**Work to be completed**
In the entries that follow, how many lines hold "subsection"? Nothing but the number is expected.
------ Available records ------
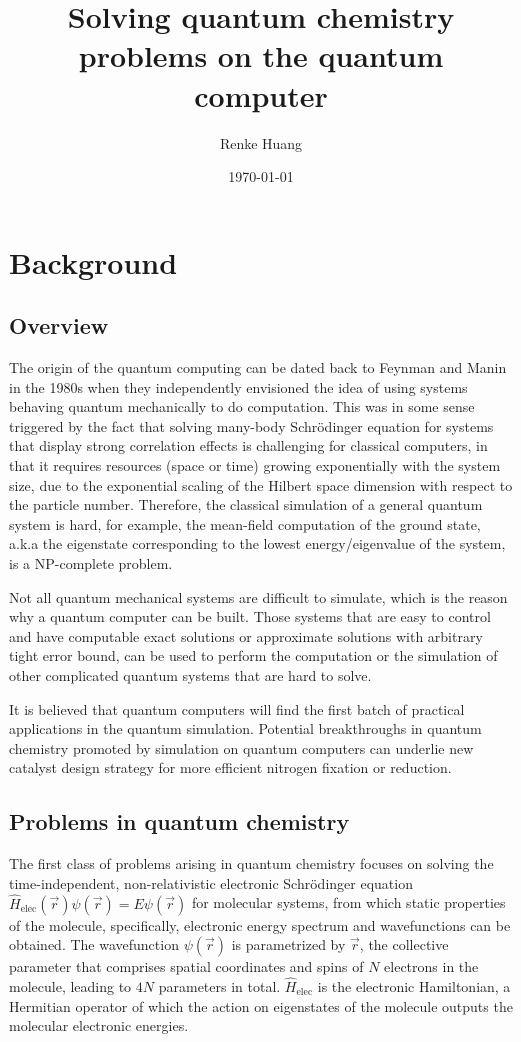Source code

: \documentclass[journal=jctcce,manuscript=article]{achemso}
\author{Renke Huang}
\affiliation{Department of Chemistry and Cherry Emerson Center for Scientific Computation, Emory University}
\title{Solving quantum chemistry problems on the quantum computer}
\date{\today}
\begin{document}
\maketitle

\section{Background}

\subsection{Overview}
The origin of the quantum computing can be dated back to Feynman\cite{Feynman:1982gn} and Manin\cite{manin1980computable} in the 1980s when they independently envisioned the idea of using systems behaving quantum mechanically to do computation. 
This was in some sense triggered by the fact that solving many-body Schr\"{o}dinger equation for systems that display strong correlation effects is challenging\cite{Laughlin:2000br} for classical computers, in that it requires resources (space or time) growing exponentially with the system size, due to the exponential scaling of the Hilbert space dimension with respect to the particle number. Therefore, the classical simulation of a general quantum system is hard, for example, the mean-field computation of the ground state, a.k.a the eigenstate corresponding to the lowest energy/eigenvalue of the system, is a NP-complete problem.\cite{schuch2009computational}

Not all quantum mechanical systems are difficult to simulate, which is the reason why a quantum computer can be built. Those systems that are easy to control and have computable exact solutions or approximate solutions with arbitrary tight error bound, can be used to perform the computation or the simulation of other complicated quantum systems that are hard to solve.\cite{Georgescu:2014bg}

It is believed that quantum computers will find the first batch of practical applications in the quantum simulation. Potential breakthroughs in quantum chemistry promoted by simulation on quantum computers can underlie new catalyst design strategy for more efficient nitrogen fixation\cite{Reiher:2017cv} or  reduction.

\subsection{Problems in quantum chemistry}
The first class of problems arising in quantum chemistry focuses on solving the time-independent, non-relativistic electronic Schr\"{o}dinger equation $\hat{H}_{\mathrm{elec}}(\vec{r}) \psi(\vec{r})=E \psi(\vec{r})$ for molecular systems, from which static properties of the molecule, specifically, electronic energy spectrum and wavefunctions can be obtained. The wavefunction $\psi(\vec{r})$ is parametrized by $\vec{r}$, the collective parameter that comprises spatial coordinates and spins of $N$ electrons in the molecule, leading to $4N$ parameters in total. $\hat{H}_{\mathrm{elec}}$ is the electronic Hamiltonian, a Hermitian operator of which the action on eigenstates of the molecule outputs the molecular electronic energies.
\end{document}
------
**Exercise solution**
2